Details of alloy preparation, mechanical properties and microstructure characterization of CrCoNi alloy and CrMnFeCoNi alloy were reported in recent papers24 and32 respectively. TEM specimens of alloy were machined from tensile specimens at 45 degrees with respect to the loading axis using electrical discharge machining (EDM). These TEM specimens were mechanically polished to a thickness of approximately 100 μm, followed by electropolishing for perforation in an electrolyte consisting of 20% perchloric acid in methanol at −30 °C and a voltage of 10–13 V. TEM specimens of CrMnFeCoNi alloys were prepared using a FEI Helios focus ion beam system. All FIB lift-out specimens were extracted from necking regions of tensile specimens where largest plastic deformation is expected. Final thinning of FIB lift-out TEM samples was accomplished at a voltage of 5 keV to minimize damage. FIB TEM samples were further cleaned using a Fischione 1040 nanomill before observation.

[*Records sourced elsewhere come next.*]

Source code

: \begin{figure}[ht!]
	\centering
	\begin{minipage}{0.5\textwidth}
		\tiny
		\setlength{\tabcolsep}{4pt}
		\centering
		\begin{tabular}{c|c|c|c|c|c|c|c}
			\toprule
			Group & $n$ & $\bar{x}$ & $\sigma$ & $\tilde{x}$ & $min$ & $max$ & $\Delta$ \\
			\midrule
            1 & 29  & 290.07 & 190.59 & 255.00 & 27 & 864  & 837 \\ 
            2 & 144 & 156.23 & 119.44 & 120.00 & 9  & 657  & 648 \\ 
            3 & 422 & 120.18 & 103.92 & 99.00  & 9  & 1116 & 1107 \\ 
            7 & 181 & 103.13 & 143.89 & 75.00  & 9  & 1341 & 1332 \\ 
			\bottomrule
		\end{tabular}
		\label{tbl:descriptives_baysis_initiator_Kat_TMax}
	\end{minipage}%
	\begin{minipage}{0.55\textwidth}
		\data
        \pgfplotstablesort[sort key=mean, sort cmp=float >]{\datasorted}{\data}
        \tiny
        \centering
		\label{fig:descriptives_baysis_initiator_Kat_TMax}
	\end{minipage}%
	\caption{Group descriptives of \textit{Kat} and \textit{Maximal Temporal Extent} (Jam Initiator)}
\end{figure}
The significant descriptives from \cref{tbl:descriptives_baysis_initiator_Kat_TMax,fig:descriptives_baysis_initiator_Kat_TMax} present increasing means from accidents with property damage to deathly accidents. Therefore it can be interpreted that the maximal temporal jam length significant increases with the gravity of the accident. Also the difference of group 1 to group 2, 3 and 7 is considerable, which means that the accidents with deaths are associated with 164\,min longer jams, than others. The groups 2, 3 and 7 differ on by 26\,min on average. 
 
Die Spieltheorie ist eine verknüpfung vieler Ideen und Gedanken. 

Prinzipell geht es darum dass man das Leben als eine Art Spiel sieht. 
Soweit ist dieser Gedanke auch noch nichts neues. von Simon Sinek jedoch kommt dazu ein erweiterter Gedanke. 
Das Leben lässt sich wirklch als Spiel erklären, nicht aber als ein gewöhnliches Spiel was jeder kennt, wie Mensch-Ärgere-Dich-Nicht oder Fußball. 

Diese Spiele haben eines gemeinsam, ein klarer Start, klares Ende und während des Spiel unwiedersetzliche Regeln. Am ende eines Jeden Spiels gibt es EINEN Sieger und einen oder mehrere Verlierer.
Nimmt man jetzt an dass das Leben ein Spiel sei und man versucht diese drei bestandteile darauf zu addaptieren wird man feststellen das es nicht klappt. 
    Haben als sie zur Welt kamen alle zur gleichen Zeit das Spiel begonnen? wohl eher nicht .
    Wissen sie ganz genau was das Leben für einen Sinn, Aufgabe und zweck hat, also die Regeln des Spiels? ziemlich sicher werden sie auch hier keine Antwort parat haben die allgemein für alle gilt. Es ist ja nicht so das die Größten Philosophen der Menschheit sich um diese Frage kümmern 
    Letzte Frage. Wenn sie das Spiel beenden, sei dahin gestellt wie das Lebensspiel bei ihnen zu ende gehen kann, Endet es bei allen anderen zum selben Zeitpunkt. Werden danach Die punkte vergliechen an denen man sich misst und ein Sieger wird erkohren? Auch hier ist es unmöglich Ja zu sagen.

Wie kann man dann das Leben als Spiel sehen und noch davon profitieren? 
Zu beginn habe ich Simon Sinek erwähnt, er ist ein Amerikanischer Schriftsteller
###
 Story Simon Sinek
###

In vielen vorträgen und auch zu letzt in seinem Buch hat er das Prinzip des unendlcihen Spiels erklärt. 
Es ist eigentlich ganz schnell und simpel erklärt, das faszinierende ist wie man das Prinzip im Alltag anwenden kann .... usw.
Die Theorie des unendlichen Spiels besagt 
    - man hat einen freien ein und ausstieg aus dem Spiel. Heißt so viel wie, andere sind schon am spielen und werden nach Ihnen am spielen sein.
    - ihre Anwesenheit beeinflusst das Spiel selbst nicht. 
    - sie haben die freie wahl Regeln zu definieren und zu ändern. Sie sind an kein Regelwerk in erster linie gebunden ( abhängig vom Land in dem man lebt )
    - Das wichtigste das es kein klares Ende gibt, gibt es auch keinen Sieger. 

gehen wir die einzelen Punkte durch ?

Atomic resolution STEM characterization was conducted on a probe-corrected and monochromated Titan3 80–300TM STEM in the high-angle annular dark field (HAADF) mode. A nonlinear drift distortion correction Matlab program33 was used to reduce scan distortion and noise associated with atomic resolution HAADF-STEM images. Center of symmetry (COS) analysis13 examines the centroids of the atomic columns, determined from HAADF-STEM images through cross-correlating the image with Gaussian peaks with defined maxima and provides the measure of the deviation of the determined atomic positions from a FCC crystal structure. The COS maps thus illustrates deformation substructure including stacking faults, nanotwins and deformation-induced HCP phase.

Data availability

All relevant data are available upon request from the authors.